Langsung ke konten utama

TEORI-TEORI KOMUNIKASI MASSA


 Hasil gambar untuk komunikasi massa

Sebagai sebuah bagian dari ilmu social, ilmu komunikasi (atau tepatnya komunikasi massa) akan memakai indikator, perangkat yang selama ini dipakai dalam  ilmu social. Bowers dan Cortright (1984) menawarkan sebuah definisi bahwa “Teori adalah seperangkat pernyataan yang menyatakan hubungan antarvariabel”. Bailey (1982) menawarkan bahwa teori harus bisa memberikan jalan bagi usaha pemahaman untuk mengerti dunia social, maka bagi teori itu “ Penjelasan dan pemprediksian fenomena social yang berhubungan dengan subjek ketertarikan kepada beberapa fenomena yang lain.”

Media massa merupakan alat utama dalam komunikasi massa, keterkaitan antar fenomena itu tidak akan lepas dari media massa. Ini berarti bagaimana media massa mempengaruhi, membentuk, dan mengarahkan hidup manusia.
Denis McQuail (1987) pernah memberikan beberapa jenis dan teori-teori komunikasi massa sebaga berikut :

1.       Teori Ilmu Pengetahuan Sosial ( Social Scientific Theory)
Sumber teori ini merupakan kenyataan tentang media. Dalam penerapannya jenis teori ini sering bergantung pada ilmu social lainnya. Contohnya, teori yang menerangkan hubungan antara televisi dengan perilaku agresif.
2.       Teori Normatif (Normative Theory)
Teori ini berkenaan dengan masalah bagaimana seharusnya media berperan ketika serangkaian nilai sosial ingin diterapkan dan dicapai sesuai dengan sifat dasar nila-nilai sosial tersebut.
3.       Teori Praktis (Operational Theory)
Teori ini menyuguhkan penuntun tentang tujuan media, cara kerja yang seharusnya diharapkan agar seirama dengan prinsip-prinsip ilmu pengetahuan sosial yang sifatnya lebih abstrak, secara-cara pencapaian beberapa sasaran tertentu.
4.       Teori akal sehat (Commonsense Theory)

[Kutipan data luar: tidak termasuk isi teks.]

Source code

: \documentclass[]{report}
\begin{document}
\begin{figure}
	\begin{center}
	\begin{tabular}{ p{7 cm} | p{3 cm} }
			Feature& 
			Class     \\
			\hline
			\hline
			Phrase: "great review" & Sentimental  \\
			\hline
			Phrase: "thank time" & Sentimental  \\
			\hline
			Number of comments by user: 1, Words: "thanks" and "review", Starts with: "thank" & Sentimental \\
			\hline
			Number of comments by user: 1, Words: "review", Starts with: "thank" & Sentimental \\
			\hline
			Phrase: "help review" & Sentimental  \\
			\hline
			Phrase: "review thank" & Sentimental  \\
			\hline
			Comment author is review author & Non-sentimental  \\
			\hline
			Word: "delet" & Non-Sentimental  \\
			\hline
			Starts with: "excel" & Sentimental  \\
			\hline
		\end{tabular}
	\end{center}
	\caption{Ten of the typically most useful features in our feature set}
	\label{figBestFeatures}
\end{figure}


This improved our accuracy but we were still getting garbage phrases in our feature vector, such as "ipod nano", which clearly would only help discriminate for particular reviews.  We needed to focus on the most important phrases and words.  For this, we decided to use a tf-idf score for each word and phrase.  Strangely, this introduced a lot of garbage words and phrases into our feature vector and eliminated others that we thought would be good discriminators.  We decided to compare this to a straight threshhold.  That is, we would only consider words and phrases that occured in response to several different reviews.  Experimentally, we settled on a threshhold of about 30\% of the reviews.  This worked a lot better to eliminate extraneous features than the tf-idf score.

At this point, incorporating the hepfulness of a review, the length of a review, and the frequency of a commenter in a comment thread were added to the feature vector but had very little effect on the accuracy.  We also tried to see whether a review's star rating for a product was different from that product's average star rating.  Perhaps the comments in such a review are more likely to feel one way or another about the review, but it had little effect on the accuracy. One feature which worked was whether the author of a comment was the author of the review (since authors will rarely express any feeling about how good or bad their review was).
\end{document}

Teori ini merupakan pengetahuan (dan gagasan) ysang dimiliki oleh setiap orang dengan begitu saja atau melalui pengalaman langsung dengan masyarakat.
Sementara itu, Stanley J. Baran dan Dennis K. Davis (2003) menambahkan jenis teori dalam perkembangan baru ilmu sosial, yakni teori kritis (critical theory). Teori ini tertarik untuk membahas ketidaksamaan dan ketertindasan (akibat system). Tujuan teori sosial adalah memprediksikan dan mengontrol. Bagi Jensen (1990) tujuan disini sebagaimana dalam teori kritis adalah emansipasi dari dan perubahan dalam peraturan sosial yang dominan. Dengan demikian, sebuah teori komunikasi massa setidaknya tidak berisi : 1) seperangkat pernyataan yang didefinisikan dalam kata kunci; 2) menspesifikasikan hubungan antar konsep; 3) mendeskripsikan fenomena yang menggunakan konsep itu; 4) menawarkan prediksi tentang fenomena; dan 5) menyarankan terhadap suatu kejadian.
 
A.      Hypodermic Needle Theory
Untuk mempelajari media massa, harus diakui bahwa peran gatekeeper sangatlah vital dalam melayani konsumenennya. Sampai tahun 1930-an dan 1940-an yang disajikan media massa secara langsung berdampak kuat pada diri audience. Audience, dari masyarakat dianggap mempunyai ciri khas khusus yang seragam dan lingkungan serta mempunyai sedikit control. Tidak ada campur tangan di antara pesan dan penerima. Jadi, antara penerima dengan pesan yang disebarkan oleh pengirim tidak ada penerima perantara atau langsung diterimanya. Dalam literatur, ini sering disebut dengan istilah teori jarum hipodermik (hypodermic needle theory) atau teori peluru (bullet theory). Alasannya, isi senapan (diibaratkan pesan) langsung mengenai sasaran tanpa perantara. Artinya, pesan yang dikirimkan akan langsung mengenai sasarannya yakni penerima pesan, seperti peluru yang langsung mengenai sasaran.
Berbagai perilaku yang diperlihatkan TV dalam adegan filmnya memberi rangsangan masyarakt untuk menirunya. Jika dibandingkan dengan media massa lain, TV sering dituduh sebagai agen yang bisa memengaruhi lebih banyak sikap dan perilaku masyarakatnya.
 
B.      Cultuvation Theory
Teori kultuvasi (cultivation theory) pertama kali dikenalkan oleh Profesor Geoege Gerbner ketika ia menjadi Dekan Annenberg School of Communication di Universitas Pennyslvania (AS). Menurut teori ini, TV menjadi media atau alat utama di mana para penonton TV belajar tentang masyarakat dan kultur di lingkungannya.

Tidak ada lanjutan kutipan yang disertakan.